Almost a year later and Albanese’s deployment of his personal narrative is losing credibility. He needs to rescue his very public relationship with his past, and the federal budget next week is likely to include two changes to this effect.
Changes to JobSeeker
On Monday, news broke that the government looks likely to increase the JobSeeker rate for recipients aged over 55. The Australian Unemployed Workers Union (AUWU) calls it an “opportunistic brain fart”. To my knowledge, no-one has been pushing for this. The excellent Antipoverty Centre has crunched the data: this would leave 684,360 people languishing on the JobSeeker rate of about $50 a day.
In a rental crisis which is unlikely to ease for years, raising the rate for some and not others is pernicious politics. Social security recipients under 55 also need to eat, should be able to attend to their mental and physical health, hold extensive responsibilities to others, use public transport, and much more.
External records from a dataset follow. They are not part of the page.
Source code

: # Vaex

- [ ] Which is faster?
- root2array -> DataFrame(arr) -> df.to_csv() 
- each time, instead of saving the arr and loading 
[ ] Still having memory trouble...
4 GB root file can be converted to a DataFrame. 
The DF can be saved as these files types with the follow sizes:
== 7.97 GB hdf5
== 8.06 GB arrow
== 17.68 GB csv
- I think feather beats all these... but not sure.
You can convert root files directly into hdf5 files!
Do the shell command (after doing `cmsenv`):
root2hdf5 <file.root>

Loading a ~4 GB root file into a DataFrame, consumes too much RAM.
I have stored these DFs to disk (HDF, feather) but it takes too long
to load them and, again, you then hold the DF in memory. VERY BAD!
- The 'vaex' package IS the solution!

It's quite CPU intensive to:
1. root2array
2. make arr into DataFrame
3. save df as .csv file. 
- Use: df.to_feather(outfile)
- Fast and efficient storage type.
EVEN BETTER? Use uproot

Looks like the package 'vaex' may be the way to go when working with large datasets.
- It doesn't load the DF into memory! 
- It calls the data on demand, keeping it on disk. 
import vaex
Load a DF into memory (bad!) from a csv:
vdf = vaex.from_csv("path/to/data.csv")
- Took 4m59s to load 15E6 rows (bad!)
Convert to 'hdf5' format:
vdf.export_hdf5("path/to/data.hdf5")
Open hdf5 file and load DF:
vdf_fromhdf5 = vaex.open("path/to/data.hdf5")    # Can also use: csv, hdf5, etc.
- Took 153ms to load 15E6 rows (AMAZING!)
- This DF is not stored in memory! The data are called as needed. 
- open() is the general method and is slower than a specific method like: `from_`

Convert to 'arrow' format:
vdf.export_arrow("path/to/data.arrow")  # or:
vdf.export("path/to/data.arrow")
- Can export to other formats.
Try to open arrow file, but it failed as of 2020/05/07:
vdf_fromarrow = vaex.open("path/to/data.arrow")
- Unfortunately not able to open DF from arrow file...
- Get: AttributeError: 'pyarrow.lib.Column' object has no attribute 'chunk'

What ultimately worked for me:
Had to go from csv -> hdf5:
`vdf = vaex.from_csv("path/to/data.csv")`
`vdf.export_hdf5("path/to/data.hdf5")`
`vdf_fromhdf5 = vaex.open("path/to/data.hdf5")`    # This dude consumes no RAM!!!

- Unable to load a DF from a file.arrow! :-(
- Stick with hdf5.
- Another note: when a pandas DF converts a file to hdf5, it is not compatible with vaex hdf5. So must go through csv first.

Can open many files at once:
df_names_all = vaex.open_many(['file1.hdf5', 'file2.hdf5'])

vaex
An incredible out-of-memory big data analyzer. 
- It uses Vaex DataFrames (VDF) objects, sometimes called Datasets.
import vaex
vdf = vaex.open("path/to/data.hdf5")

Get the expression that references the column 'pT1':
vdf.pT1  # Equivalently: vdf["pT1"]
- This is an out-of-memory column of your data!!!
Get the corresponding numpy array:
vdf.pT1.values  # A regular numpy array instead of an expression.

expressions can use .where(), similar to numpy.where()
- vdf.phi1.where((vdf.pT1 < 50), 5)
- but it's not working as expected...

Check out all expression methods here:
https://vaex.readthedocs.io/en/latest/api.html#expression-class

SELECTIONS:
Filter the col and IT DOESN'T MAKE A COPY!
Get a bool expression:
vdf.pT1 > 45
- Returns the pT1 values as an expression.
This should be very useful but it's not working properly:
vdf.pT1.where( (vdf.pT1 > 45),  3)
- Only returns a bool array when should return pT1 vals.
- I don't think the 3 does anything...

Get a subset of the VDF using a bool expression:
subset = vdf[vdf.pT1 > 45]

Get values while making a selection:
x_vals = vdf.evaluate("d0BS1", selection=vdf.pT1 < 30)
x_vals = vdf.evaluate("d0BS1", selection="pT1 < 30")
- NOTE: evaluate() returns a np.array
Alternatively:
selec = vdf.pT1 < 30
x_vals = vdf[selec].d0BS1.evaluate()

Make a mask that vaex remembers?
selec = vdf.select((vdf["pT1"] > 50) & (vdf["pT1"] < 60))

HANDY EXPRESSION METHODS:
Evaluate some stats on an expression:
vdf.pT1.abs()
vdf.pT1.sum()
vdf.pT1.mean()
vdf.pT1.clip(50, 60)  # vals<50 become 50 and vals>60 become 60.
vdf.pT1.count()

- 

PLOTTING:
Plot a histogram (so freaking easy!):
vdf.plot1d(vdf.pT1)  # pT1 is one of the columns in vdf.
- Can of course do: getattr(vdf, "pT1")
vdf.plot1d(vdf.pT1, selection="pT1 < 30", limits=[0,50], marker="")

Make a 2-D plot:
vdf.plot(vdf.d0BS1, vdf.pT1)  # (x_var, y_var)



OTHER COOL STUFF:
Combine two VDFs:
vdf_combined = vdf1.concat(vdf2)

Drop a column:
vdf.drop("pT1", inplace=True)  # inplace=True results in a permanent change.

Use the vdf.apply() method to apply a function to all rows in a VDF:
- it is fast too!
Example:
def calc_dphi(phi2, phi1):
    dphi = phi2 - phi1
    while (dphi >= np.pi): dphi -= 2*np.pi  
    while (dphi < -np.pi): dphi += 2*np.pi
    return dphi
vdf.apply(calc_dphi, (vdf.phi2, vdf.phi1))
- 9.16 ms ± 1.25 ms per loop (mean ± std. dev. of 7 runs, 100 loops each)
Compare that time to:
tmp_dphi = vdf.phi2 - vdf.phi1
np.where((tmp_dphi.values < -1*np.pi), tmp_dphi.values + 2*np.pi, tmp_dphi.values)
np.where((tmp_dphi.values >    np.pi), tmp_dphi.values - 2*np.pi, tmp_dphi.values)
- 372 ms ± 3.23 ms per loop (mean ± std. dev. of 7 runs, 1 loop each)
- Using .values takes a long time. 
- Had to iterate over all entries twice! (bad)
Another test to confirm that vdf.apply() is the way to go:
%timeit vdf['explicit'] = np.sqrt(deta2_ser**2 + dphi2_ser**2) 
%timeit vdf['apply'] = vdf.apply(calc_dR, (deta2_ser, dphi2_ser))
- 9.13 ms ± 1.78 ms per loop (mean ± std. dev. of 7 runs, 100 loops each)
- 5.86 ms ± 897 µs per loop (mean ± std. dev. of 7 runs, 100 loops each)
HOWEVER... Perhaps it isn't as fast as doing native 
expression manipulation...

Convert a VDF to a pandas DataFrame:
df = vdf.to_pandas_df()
Changes to parenting payment
The second likely change is more welcome. The Howard government’s 2006 welfare to work reforms altered the eligibility rules for the parenting payment, which offers financial assistance to principal carers with parenting responsibilities for a young child. New recipients of the single-parent payment were moved on to the unemployment support once their youngest child turned eight. They also became subject to its punitive conditions, which might include work for the dole.
In 2012, then-prime minister Julia Gillard ended the grandfathering of the Howard government’s changes. Previously, those receiving the parenting payment before 2006 were exempt from the changes, and allowed to remain on the payment until their youngest child turned 16.
Gillard ended this arrangement the same day she cemented her liberal feminist legacy by delivering her fabled misogyny speech. This speech has been printed on to tea towels. Meanwhile, Gillard condemned many single mums to poverty as they were abruptly moved to the lower rate. JobSeeker is $204 less per fortnight than the single-parent payment.
The budget looks likely to include an adjustment to the eligibility rule. The Albanese government has indicated it is preparing to make changes to the single-parent payment, with Guardian Australia reporting recipients will soon be eligible to stay on the support until their youngest child turns 14 (there has been speculation it would be lifted to 12).
This is significant considering the government’s broader focus on women’s work. The Albanese government has launched an inquiry into the cost of childcare, which is undeniably a problem, especially given the low wages the sector’s feminised workforce commands. The childcare question is consistently linked to productivity — time spent caring is represented as a drag on productivity.
The message is that all our lives should be monopolised by waged work. Reforming the parenting payment eligibility would entail meaningful recognition of the value of the work of sole parenting against the grain of the relentless emphasis on waged work. The advocacy of the National Council of Single Mothers and their Children on this issue has been tireless and persuasive.
The economic upshot
Certainly these two more targeted initiatives are cheaper than the government’s Economic Inclusion Advisory Committee’s recommendation to raise the JobSeeker rate to 90% of the age pension at the cost of $24 billion over the next four years. This is the opportunism the AUWU points to.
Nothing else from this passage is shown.